## Your assignment
Below is a listing. Write out exactly its lines between the one holding "invalidity or ineffectiveness" and the one holding "## FunctionDef is_markdown_file(filename)", inclusive.

## Supplied material
*-*-*
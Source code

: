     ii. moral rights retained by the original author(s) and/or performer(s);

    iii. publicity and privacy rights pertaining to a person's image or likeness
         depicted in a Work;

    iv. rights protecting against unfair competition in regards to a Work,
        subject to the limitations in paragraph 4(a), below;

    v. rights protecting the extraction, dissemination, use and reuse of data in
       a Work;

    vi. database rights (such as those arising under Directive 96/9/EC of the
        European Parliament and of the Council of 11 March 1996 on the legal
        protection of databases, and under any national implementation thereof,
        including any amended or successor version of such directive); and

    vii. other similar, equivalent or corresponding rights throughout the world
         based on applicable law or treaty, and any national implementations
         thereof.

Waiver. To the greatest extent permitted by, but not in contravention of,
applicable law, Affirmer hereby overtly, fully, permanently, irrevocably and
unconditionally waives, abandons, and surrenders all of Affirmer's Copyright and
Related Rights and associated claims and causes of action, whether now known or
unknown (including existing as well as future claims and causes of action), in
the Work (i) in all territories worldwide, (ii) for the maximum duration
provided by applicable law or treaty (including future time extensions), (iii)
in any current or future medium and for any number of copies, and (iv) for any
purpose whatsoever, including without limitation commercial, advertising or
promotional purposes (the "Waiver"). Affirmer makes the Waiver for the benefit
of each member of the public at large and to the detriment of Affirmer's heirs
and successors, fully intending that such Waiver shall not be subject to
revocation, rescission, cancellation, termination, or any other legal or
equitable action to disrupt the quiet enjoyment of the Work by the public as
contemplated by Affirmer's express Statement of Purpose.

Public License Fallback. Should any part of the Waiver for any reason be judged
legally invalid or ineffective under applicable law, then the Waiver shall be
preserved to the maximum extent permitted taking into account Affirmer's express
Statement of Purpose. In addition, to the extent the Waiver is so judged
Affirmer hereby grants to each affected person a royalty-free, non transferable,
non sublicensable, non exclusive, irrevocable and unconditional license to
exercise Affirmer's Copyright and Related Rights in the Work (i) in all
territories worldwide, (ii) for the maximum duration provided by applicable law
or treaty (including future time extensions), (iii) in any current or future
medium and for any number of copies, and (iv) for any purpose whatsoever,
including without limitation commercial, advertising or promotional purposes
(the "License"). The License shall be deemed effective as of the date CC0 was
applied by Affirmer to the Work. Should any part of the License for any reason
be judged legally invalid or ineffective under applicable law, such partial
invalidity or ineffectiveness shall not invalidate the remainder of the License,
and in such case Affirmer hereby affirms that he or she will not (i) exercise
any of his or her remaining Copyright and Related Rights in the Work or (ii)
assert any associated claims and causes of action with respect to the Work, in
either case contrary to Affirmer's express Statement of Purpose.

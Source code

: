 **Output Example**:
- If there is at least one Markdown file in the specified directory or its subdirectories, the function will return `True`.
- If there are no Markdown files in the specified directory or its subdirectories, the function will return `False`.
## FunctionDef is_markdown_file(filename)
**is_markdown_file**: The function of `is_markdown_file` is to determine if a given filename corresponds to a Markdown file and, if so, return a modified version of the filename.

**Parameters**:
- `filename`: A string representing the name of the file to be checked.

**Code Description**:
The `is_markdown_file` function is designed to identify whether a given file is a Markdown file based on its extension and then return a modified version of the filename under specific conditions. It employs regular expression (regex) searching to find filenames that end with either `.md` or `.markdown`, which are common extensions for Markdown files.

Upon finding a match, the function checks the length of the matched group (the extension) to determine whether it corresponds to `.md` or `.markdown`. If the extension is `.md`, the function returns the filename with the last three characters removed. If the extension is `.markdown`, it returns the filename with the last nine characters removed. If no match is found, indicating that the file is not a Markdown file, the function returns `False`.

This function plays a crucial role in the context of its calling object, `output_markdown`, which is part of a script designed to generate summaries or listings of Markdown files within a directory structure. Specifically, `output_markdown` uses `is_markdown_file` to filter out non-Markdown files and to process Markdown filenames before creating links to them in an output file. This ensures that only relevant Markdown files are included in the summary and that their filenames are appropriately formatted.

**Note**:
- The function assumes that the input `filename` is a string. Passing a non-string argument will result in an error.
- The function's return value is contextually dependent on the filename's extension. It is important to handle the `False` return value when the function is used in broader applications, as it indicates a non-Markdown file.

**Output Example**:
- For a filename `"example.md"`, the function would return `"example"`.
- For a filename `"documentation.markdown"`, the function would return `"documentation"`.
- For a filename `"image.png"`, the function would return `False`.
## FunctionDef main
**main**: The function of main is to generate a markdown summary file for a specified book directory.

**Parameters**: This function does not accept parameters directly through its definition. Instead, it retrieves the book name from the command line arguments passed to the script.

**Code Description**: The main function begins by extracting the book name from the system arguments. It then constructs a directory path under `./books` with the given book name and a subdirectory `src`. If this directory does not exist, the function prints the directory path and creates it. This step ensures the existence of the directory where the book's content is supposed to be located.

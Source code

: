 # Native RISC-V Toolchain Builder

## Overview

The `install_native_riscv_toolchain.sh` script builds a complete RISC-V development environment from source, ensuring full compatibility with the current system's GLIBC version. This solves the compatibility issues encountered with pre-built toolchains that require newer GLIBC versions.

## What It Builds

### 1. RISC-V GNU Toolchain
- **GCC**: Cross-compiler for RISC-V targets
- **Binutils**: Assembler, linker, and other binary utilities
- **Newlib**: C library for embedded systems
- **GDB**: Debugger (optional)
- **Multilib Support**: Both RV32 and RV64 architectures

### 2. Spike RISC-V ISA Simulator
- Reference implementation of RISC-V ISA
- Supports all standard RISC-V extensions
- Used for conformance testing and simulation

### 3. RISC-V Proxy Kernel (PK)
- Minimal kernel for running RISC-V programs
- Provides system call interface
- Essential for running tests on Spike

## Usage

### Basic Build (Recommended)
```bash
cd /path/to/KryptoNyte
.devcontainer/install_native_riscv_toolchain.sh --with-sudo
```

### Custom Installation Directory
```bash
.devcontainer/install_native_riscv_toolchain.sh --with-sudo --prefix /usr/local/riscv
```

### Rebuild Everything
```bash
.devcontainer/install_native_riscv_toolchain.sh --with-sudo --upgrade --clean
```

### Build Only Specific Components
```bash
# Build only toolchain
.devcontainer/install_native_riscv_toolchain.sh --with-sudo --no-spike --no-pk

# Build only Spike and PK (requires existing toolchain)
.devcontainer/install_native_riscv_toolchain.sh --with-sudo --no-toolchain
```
*-*-*
## Written response
invalidity or ineffectiveness shall not invalidate the remainder of the License,
and in such case Affirmer hereby affirms that he or she will not (i) exercise
any of his or her remaining Copyright and Related Rights in the Work or (ii)
assert any associated claims and causes of action with respect to the Work, in
either case contrary to Affirmer's express Statement of Purpose.

Source code

: **Output Example**:
- If there is at least one Markdown file in the specified directory or its subdirectories, the function will return `True`.
- If there are no Markdown files in the specified directory or its subdirectories, the function will return `False`.
## FunctionDef is_markdown_file(filename)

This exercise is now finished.